Deployment Architecture

How to reduce hot and cold volume safely?

m_zandinia
Path Finder

Hi Splunkers

I have 4 indexers in my cluster environment and 8 TB for hot volume, 4 TB for summaries, and 160 TB for cold buckets, totally. I don't have a freeze path. 

This is my indexes.conf as well.

 

 

[volume:HOT]
path = /Splunk-Storage/hot
maxVolumeDataSizeMB = 1900000 # ~2 TB

[volume:COLD]
path = /Splunk-Storage/cold
maxVolumeDataSizeMB = 40000000 # ~40 TB 

[volume:_splunk_summaries]
path = /Splunk-Storage/splunk_summaries
maxVolumeDataSizeMB = 950000  # ~1 TB

 

 

 

Now, I want to add 4 indexers but I can't increase my volumes due to some limitations. So, I have to split my total space between 8 indexers instead of 4 indexers.

What is your suggestion to avoid possible data loss and minimum down time?

Labels (1)
Tags (3)
0 Karma

m_zandinia
Path Finder

Thanks for replies

I actually missed some facts.

First of all, my daily data ingestion is something about 3-4 TB per day.  Total events, for example, on Wednesday, are around 3,500,000,000.

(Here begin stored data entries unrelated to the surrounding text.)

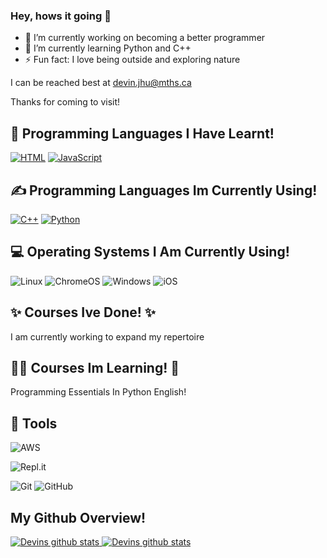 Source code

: ### Hey, hows it going 👋
- 🔭 I’m currently working on becoming a better programmer
- 🌱 I’m currently learning Python and C++
- ⚡ Fun fact: I love being outside and exploring nature

I can be reached best at devin.jhu@mths.ca

Thanks for coming to visit!

<h2> 📖 Programming Languages I Have Learnt!</h2>
<p>
  <a href="https://github.com/search?q=user%3ADevin-Jhu+language%3Ahtml"><img alt="HTML" src="https://img.shields.io/badge/HTML-E34F26.svg?logo=html5&logoColor=white"></a>
  <a href="https://github.com/search?q=user%3ADevin-Jhu+language%3Ajavascript"><img alt="JavaScript" src="https://img.shields.io/badge/JavaScript-F7DF1E.svg?logo=javascript&logoColor=black"></a>
  
<h2>✍ Programming Languages Im Currently Using!</h2>
<p>
  <a href="https://github.com/search?q=user%3ADevin-Jhu+language%3Acpp"><img alt="C++" src="https://custom-icon-badges.herokuapp.com/badge/C++-9C033A.svg?logo=cpp2&logoColor=white"></a>
  <a href="https://github.com/search?q=user%3ADevin-Jhu+language%3Apython"><img alt="Python" src="https://img.shields.io/badge/Python-14354C.svg?logo=python&logoColor=white"></a>
</p>

<h2>💻 Operating Systems I Am Currently Using!</h2>
<p>
  <img src="https://img.shields.io/badge/Linux-FCC624?logo=linux&logoColor=white" alt="Linux">
  <img src="https://img.shields.io/badge/chrome%20os-3d89fc?logo=google%20chrome&logoColor=white" alt="ChromeOS">
  <img src="https://img.shields.io/badge/Windows-0078D6?logo=windows&logoColor=white" alt="Windows">
  <img src="https://img.shields.io/badge/iOS-000000?logo=ios&logoColor=white" alt="iOS">
</p>

<h2> ✨ Courses Ive Done! ✨</h2>
  <p> I am currently working to expand my repertoire </p>
<h2> 👨‍🏫 Courses Im Learning! 🏫 </h2>
  <p> Programming Essentials In Python English! </p>
  
<h2> 🔧 Tools </h2>

  ![AWS](https://img.shields.io/badge/AWS-%23FF9900.svg?style=for-the-badge&logo=amazon-aws&logoColor=white)
  
  ![Repl.it](https://img.shields.io/badge/Repl.it-%230D101E.svg?style=for-the-badge&logo=replit&logoColor=white)
  
  ![Git](https://img.shields.io/badge/git-%23F05033.svg?style=for-the-badge&logo=git&logoColor=white)
  ![GitHub](https://img.shields.io/badge/github-%23121011.svg?style=for-the-badge&logo=github&logoColor=white)

<h2>  My Github Overview!  </h2>
  <a href="https://github.com/Basit21740/github-readme-stats"><img alt="Devins github stats" src="https://github-readme-stats.vercel.app/api?username=Devin-Jhu&show_icons=true&count_private=true&theme=react&hide_border=true&bg_color=0D1117" </a>
   <a href="https://github.com/Basit21740/github-readme-stats"><img alt="Devins github stats" src="https://github-readme-stats.vercel.app/api/top-langs/?username=Devin-Jhu&langs_count=8&count_private=true&layout=compact&theme=react&hide_border=true&bg_color=0D1117" /></a>
  <br/> 
  
  
<!--
**devin-jhu/Devin-Jhu** is a ✨ _special_ ✨ repository because its `README.md` (this file) appears on your GitHub profile.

There isn’t any free space in the HOT & COLD spaces.  and there is only 80 TB temporarily that I can designate for COLD, and 4 TB for HOT. On the other hand, the current COLD space is just one raw Vmware file. Because of the type of COLD space, the Infra team says we can’t decrease the COLD space, and the server must go down, destroying the file, and designating again.

Let’s assume we have 4 indexers with these names: indexer1, indexer2, indexer3, indexer4, and want to add indexer5, indexer6, indexer7, and indexer8.

So, this is the procedure that I think about

1. Bringing up indexer5 to indexer8 and designate HOT=1TB and COLD=20TB from the temporary space

2. Bringing down indexer1

3. Rebalance the data and waiting to cluster being established

4. Bringing up indexer1 with HOT=1TB and COLD=20TB

5. Rebalance the data and waiting to cluster being established

Repeat these steps until all the indexers are up.

So the question is at what step I must reconfigure my volumes (in indexes.conf) down to HOT=1TB and COLD=20TB to avoid data loss? And do you think using the frozen path is a good idea to avoid data loss?

0 Karma

PickleRick
SplunkTrust
SplunkTrust

It ain't that easy. Firstly, all cluster member must be of the same specs (and indexes.conf are managed by CM). If your current volumes are 40T in size and you'll make the underlying storage just 20T, Splunk will not like that.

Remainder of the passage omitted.